The visual attribute data 308 is generated by applying any of a variety of different rules or criteria to the objects or other text generated by the frame-to-text classifier module 214. In one or more embodiments, the visual attribute data 308 indicates a size of a detected object in the frame. The size can be indicated in different manners, such as in pixels (e.g., approximately 200×300 pixels), a value relative to the whole frame (e.g., approximately 15% of the frame), and so forth.
Additionally or alternatively, rules or criteria can be applied to determine whether an object is in the foreground or background. Such a determination can be made in various manners, such as based on the size of the object relative to the sizes of other objects in the frame, whether portions of the object are obstructed by other objects, and so forth.
Additionally or alternatively, rules or criteria can be applied to determine a dwell time or a speed of an object in the frame. For example, a location of an object in the frame previously selected by the admission control module 212 can be compared to the location of the object in the frame currently selected by the admission control module 212. An indication of a speed of movement (e.g., a particular number of pixels per second) can be readily determined based on difference in location of the object in the two frames and the amount of time between the frames. By way of another example, an indication of a dwell time for an object can be determined based on how long the object has been in the frame. E.g., the visual attribute data 308 can include a timestamp indicating the date and/or time that an object is detected (e.g., the date and/or time that the frame including the object is received by the admission control module 212). When a new digest is generated for a video stream, if the object was present in the previously generated digest for the video stream then the timestamp indicating the date and/or time that the object was detected (as indicated in the visual attribute data 308 of the previously generated digest) can be copied over to the visual attribute data 308 of the new digest.
In one or more embodiments, the digest 304 also includes a video stream identifier 310. The video stream identifier 310 is an identifier of the video stream from which the frame used to generate the digest 304 is obtained. The video stream identifier 310 allows the video stream associated with the digest 304 to be readily identified if the digest 304 results in a match to search criteria as discussed in more detail below.
Additionally or alternatively, rather than including the video stream identifier 310 in the digest 304, an association between the digest 304 and the video stream from which the frame used to generate the digest 304 is obtained can be maintained in other manners. For example, a table or list of associations can be maintained, an indication of the video stream can be inherent in the record or file name used to store or identify the digest 304 in the digest store 204, and so forth.
Returning to
In one or more embodiments, the classifier modification module 216 generates a modified classifier 226 that is a reduced accuracy classifier. The reduced accuracy classifier refers to a classifier that uses lossy techniques that reduce classifier accuracy by a small amount (e.g., 2% to 5%) in exchange for large reductions in resource usage. Lossy techniques refer to techniques in which some data used by the classifier is lost, thereby reducing the accuracy of the classifier. Various different public and/or proprietary lossy techniques can be used, such as layer factorization in a classifier that is a deep neural network.

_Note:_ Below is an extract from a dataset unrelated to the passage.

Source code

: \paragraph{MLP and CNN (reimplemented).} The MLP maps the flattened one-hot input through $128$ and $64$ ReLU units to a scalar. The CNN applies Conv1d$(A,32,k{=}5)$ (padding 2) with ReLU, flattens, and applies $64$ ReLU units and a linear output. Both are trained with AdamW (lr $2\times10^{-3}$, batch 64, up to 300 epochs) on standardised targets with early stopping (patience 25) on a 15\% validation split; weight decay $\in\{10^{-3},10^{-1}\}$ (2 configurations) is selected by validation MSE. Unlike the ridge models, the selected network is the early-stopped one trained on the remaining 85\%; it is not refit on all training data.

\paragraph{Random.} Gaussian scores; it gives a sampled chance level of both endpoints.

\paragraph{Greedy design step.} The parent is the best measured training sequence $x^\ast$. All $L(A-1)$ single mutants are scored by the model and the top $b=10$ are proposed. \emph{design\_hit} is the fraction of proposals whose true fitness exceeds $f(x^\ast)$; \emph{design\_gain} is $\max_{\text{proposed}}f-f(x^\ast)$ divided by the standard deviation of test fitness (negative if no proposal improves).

Additionally or alternatively, the classifier modification module 216 can generate a modified classifier 226 that is specialized for a particular media stream 210. One or more of the media streams 210 can each have their own specialized classifiers. A specialized classifier refers to a classifier that is trained based on the frames of the media stream being currently received (e.g., over the past 5 or 10 minutes). The frame-to-text classifier module 214 optionally includes a general classifier that is trained to generate many (e.g., 10,000-20,000 different text words or phrases) based on a frame. At any given time, however, typically only a small percentage of those words or phrases apply for a given video stream. For example, a general classifier may be able to identify (e.g., generate a text word or phrase for) 100 different types of animals, but when a user is at home for the evening he or she is likely to encounter no more than 5 different types of animals.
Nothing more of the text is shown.